2002-05-06 - 9:55 a.m.
Everything is temporary, but some things are more temporary than most.

Goodness. The peculiarities of office construction ... I wonder why I didn't notice before? The building being leased by the non-profit I work for used to be state offices, but I think it was something else before that. At some point, the room layout must have been vastly different, because everywhere I look, the walls fail to meet the ceiling. It's really strange.

They must have thrown new walls in to subdivide the place long after it was first built. Maybe it was all cubicles in the beginning, with support columns containing electrical outlets scattered among them, instead of true walls. No way to tell. There's only a few millimeters of gap in most places, but the ceiling tile definitely goes right over the walls into the offices. There's even an ivory-painted metal "cap" over the wall in most areas. Temporary walls are probably common in leased buildings like this, but I've never seen them before. I'd love to get my hands on the blueprints.

My dad used to have pads of that blue paper that people use to draw schematics on, ruled not only across but up-and-down and anglewise as well, with space for a legend at the bottom. Dad used it to draw electrical circuits. Mom used it to re-arrange furniture, cutting little precisely measured shapes out and moving them around a drawing of the room to see what would actually work before she called in Dad's muscle to effect it. Azash and I used it to design our "dream houses", complete with secret passageways and underground movie theaters. It was a lot of fun. Not that I completely understand "real" blueprints, but there's a certain thrill in looking at the guts of a building drawn out in 2-D.

*stretching* I'm still tired. I turned off my alarms on autopilot this morning, then snapped awake ten minutes later, still tired and fuzzy at the edges but quite definitely kicked out of dream-world. I'd gotten almost exactly five hours of sleep. Eeesh. It's nice that my body's getting on a schedule, but I'd rather it be six hours than five; I'm still zombie-fied at 9 a.m. on only five hours of sleep. I only did that all last week because I was trying to catch up with my reading! Oh well.

I levelled my EQ wizard to 12 last night and picked up a quest drop and 100 platinum from various helpful people. Gee, maybe I should have been a wizard at the beginning; my 32 mage has languished in one place forever, unable to find good groups to fight with, so I haven't played much of late. It would be easy to get sucked back in now that I'm having fun, but I have the example of Azash to deter me. Well, it's better for you than drink or drugs, I guess, and it's pretty cheap as addictions go: $12.95 a month. *grin*

I've noticed something about your typical sci-fi/fantasy geek. (It might be true of other genre fans as well, but I haven't seen elsewhere yet). Put a group of them together and they are quite capable of lauching a discussion of the nature of vampires or the biological basis for telekinesis or the physics of faster-than-light travel without even blinking. It can take minutes or hours before somebody finally grinds to a halt and admits, "Well, it's not like any of this is real, anyway."

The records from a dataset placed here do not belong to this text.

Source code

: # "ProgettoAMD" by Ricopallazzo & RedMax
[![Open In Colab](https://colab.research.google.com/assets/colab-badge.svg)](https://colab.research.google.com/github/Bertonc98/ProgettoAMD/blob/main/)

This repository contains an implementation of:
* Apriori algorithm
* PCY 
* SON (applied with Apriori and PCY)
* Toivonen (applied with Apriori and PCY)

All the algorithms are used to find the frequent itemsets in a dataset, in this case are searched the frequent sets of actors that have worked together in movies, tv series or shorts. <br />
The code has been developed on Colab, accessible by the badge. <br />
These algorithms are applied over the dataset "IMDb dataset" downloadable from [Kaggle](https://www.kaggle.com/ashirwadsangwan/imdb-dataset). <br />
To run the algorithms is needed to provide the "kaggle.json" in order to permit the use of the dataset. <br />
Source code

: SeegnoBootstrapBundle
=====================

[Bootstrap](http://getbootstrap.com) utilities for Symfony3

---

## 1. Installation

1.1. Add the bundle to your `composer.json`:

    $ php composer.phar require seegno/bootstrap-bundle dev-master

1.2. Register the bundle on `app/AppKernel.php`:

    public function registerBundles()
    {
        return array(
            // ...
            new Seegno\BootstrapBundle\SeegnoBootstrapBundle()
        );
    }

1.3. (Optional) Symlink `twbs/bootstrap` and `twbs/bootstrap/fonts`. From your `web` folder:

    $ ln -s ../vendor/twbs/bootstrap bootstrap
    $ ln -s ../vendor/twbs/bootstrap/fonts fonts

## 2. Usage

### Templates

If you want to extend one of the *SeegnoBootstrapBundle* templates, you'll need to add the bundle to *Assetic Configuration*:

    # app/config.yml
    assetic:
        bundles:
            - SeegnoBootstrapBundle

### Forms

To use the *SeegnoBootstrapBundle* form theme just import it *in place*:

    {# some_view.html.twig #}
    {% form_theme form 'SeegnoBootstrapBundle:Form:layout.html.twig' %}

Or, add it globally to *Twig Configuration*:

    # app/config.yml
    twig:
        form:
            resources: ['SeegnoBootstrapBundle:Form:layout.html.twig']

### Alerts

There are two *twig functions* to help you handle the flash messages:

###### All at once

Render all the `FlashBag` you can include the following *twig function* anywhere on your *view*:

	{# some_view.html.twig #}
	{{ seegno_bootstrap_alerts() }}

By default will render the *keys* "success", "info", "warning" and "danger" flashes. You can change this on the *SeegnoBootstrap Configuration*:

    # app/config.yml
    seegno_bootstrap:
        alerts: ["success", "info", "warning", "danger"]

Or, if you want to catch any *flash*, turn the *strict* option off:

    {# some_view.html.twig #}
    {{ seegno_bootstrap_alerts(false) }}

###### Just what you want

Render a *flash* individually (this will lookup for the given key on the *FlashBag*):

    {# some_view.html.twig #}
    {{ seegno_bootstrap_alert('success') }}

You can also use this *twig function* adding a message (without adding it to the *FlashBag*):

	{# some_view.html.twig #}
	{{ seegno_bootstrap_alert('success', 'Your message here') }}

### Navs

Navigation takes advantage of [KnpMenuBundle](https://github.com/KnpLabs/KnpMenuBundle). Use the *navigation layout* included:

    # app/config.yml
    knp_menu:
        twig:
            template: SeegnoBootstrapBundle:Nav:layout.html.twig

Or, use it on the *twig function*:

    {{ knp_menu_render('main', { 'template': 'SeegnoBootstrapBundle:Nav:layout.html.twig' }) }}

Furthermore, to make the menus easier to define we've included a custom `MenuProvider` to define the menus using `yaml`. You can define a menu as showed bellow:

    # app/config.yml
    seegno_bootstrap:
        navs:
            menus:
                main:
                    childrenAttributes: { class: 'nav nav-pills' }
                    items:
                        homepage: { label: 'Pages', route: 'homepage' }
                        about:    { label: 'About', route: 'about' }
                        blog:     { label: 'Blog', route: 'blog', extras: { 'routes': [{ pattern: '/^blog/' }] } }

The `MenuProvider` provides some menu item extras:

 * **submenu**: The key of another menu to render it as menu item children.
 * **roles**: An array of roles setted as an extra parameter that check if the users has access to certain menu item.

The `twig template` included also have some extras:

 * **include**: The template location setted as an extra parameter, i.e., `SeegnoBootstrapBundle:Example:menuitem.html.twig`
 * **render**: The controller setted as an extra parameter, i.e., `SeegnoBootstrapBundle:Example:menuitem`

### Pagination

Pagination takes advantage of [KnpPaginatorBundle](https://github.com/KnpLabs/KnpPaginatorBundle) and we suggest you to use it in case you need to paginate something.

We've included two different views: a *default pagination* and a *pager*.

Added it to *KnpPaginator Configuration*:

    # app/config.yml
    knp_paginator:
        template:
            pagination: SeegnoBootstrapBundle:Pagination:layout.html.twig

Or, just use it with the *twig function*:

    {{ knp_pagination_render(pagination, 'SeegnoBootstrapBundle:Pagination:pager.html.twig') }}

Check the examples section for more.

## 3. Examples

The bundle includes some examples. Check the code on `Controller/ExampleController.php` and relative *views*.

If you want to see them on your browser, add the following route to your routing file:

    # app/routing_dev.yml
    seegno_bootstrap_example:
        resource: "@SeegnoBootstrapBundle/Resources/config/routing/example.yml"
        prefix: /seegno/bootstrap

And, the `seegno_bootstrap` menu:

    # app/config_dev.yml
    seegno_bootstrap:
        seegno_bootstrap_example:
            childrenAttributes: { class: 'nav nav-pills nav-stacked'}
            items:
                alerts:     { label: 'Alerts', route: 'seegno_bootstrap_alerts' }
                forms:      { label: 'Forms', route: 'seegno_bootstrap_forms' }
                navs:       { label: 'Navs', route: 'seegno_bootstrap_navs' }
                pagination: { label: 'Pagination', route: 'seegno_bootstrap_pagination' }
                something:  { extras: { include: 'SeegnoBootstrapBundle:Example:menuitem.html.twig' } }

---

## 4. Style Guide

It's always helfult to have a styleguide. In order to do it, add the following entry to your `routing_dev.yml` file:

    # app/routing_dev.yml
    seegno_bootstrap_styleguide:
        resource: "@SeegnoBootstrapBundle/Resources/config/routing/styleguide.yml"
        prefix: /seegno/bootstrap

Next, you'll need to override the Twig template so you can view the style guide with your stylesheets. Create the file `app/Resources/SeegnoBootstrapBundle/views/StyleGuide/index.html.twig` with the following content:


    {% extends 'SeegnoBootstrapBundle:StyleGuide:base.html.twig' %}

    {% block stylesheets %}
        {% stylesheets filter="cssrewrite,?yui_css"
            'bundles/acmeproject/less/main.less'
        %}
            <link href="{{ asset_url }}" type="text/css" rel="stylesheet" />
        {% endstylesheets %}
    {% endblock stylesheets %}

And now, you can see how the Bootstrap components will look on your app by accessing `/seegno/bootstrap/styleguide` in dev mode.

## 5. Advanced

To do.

Last night Azash had a friend over and we were going on an on about whether or not vampires could survive underwater. We discussed how deep they'd have to go to escape the sun's rays during the day, whether the pressure would threaten them at those depths, whether pressure could kill a vampire, whether coming back up would give them the "bends" since they only breathe in order to speak and presumably therefore wouldn't have gaseous components in their bloodstream, and whether fish blood would be enough to sustain them. *rolling eyes* What a conversation.

Anyway. *yawn* I'm about a fourth of the way through my day, and, incidentally, a third of the way through the year, and over three months into my current employment. *shudder* Time to get a move on.

Thought for the day:
"A feast is made for laughter, and wine makes life merry, but money is the answer for everything." Ecclesiastes 10:19 (NIV).